§ **The task**
If a line of the material contains "categories", copy it.

§ **Records for this exercise**
# # #
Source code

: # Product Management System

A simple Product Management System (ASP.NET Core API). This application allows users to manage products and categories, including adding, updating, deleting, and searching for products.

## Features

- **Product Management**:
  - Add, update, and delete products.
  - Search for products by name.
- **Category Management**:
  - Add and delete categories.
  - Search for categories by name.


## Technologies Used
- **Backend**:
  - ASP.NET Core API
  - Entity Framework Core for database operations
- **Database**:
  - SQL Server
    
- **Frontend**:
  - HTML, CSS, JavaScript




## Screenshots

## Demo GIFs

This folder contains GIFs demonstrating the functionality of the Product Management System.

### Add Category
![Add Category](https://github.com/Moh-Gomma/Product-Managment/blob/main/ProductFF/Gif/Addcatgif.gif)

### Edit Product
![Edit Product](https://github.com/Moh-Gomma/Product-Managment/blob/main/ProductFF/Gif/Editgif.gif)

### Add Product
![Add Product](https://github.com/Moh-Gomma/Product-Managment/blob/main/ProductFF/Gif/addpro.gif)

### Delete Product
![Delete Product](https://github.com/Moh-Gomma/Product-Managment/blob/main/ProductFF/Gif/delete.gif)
# # #
§ **Reply**
A simple Product Management System (ASP.NET Core API). This application allows users to manage products and categories, including adding, updating, deleting, and searching for products.
  - Add and delete categories.
  - Search for categories by name.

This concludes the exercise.